"Layne Littlepage shines in one-woman show"

Reviewed by Gary Walker

One of the Joslyn Players’ big winners at the Desert Theatre League awards this year was Sammy Shore’s one-man show.

Now Artistic Director Ron Celona has another certain nominee with his new one-woman show, "An Evening with Beatrice Lillie," starring the multi-talented Layne Littlepage.

Lillie was such a big star that the young Noel Coward would sneak in to see her show, and Gertrude Lawrence was her understudy.
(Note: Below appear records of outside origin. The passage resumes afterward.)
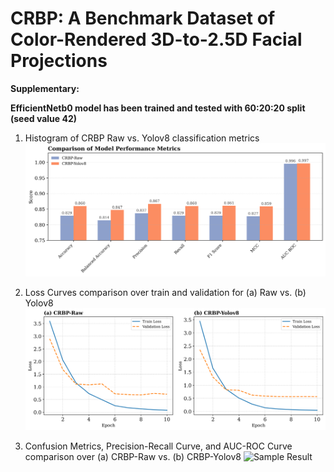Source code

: # CRBP: A Benchmark Dataset of Color-Rendered 3D-to-2.5D Facial Projections

**Supplementary:**

**EfficientNetb0 model has been trained and tested with 60:20:20 split (seed value 42)**

1. Histogram of CRBP Raw vs. Yolov8 classification metrics
![Sample Result](images/metrics_comparison.png)

2. Loss Curves comparison over train and validation for (a) Raw vs. (b) Yolov8
![Sample Result](images/loss_curves_side_by_side.png)

3. Confusion Metrics, Precision-Recall Curve, and AUC-ROC Curve comparison over (a) CRBP-Raw vs. (b) CRBP-Yolov8
![Sample Result](images/combined_metrics_vertical.png)
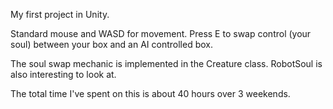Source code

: My first project in Unity.

Standard mouse and WASD for movement. Press E to swap control (your soul) between your box and an AI controlled box.

The soul swap mechanic is implemented in the Creature class. RobotSoul is also interesting to look at.

The total time I've spent on this is about 40 hours over 3 weekends.
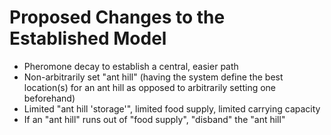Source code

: # Proposed Changes to the Established Model

- Pheromone decay to establish a central, easier path
- Non-arbitrarily set "ant hill" (having the system define the best location(s) for an ant hill as opposed to arbitrarily setting one beforehand)
- Limited "ant hill 'storage'", limited food supply, limited carrying capacity
- If an "ant hill" runs out of "food supply", "disband" the "ant hill"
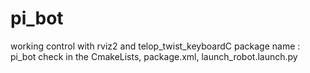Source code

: # pi_bot
working control with rviz2 and telop_twist_keyboardC
package name : pi_bot
check in the CmakeLists, package.xml, launch_robot.launch.py

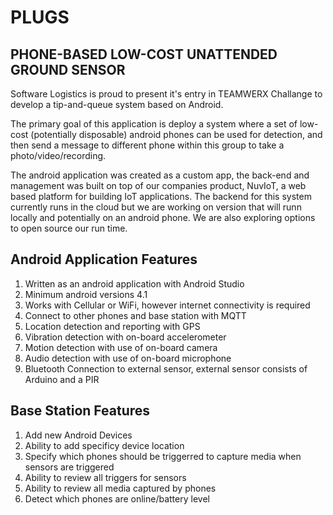 # PLUGS

## PHONE-BASED LOW-COST UNATTENDED GROUND SENSOR

Software Logistics is proud to present it's entry in TEAMWERX Challange to develop a tip-and-queue system based on Android.

The primary goal of this application is deploy a system where a set of low-cost (potentially disposable) android phones can be used for detection, and then send a message to different phone within this group to take a photo/video/recording.

The android application was created as a custom app, the back-end and management was built on top of our companies product, NuvIoT, a web based platform for building IoT applications.  The backend for this system currently runs in the cloud but we are working on version that will runn locally and potentially on an android phone.  We are also exploring options to open source our run time. 

## Android Application Features
1. Written as an android application with Android Studio
1. Minimum android versions 4.1
1. Works with Cellular or WiFi, however internet connectivity is required
1. Connect to other phones and base station with MQTT
1. Location detection and reporting with GPS
1. Vibration detection with on-board accelerometer
1. Motion detection with use of on-board camera
1. Audio detection with use of on-board microphone
1. Bluetooth Connection to external sensor, external sensor consists of Arduino and a PIR

## Base Station Features
1. Add new Android Devices
1. Ability to add specificy device location
1. Specify which phones should be triggerred to capture media when sensors are triggered
1. Ability to review all triggers for sensors
1. Ability to review all media captured by phones
1. Detect which phones are online/battery level
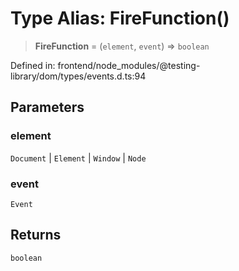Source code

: # Type Alias: FireFunction()

> **FireFunction** = (`element`, `event`) => `boolean`

Defined in: frontend/node\_modules/@testing-library/dom/types/events.d.ts:94

## Parameters

### element

`Document` | `Element` | `Window` | `Node`

### event

`Event`

## Returns

`boolean`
Later, the three would form the inner circle of one of the greatest collections of unique talents, which included Cole Porter and Tallulah Bankhead.

Littlepage calls upon this coterie of wit and music to create the chronological thread that makes up her 90-minute show.

Born in Canada but raised in England, Lillie created a persona of a physical comedienne with a clipped Oxonian accent, able to move between full vocal effect to fey badinage, from the sweetness of Julie Andrews to the huskiness of Bankhead.

An excellent impressionist ("What a Swell Party It Is"), Littlepage belies her California upbringing, taking the audience to the ’30s and ’40s of London’s music halls and Mayfair denizens.

Alternating between "ballades," anecdotes and comic tunes (e.g., "The Yodeling Goldfish"), Littlepage manages to combine her obvious grace with the slapstick body language that made Lillie the toast of two continents.

Central to her success is Barney Hulse, her musical director, who also joins in several numbers. His wry demeanor and excellent musicianship are major assets to the show.

Whether she uses song, clever lyrics or props, Littlepage brings a very sophisticated show about a very unpretentious woman who charmed generations of people who appreciated the turn of a phrase or taking the mickey out of someone.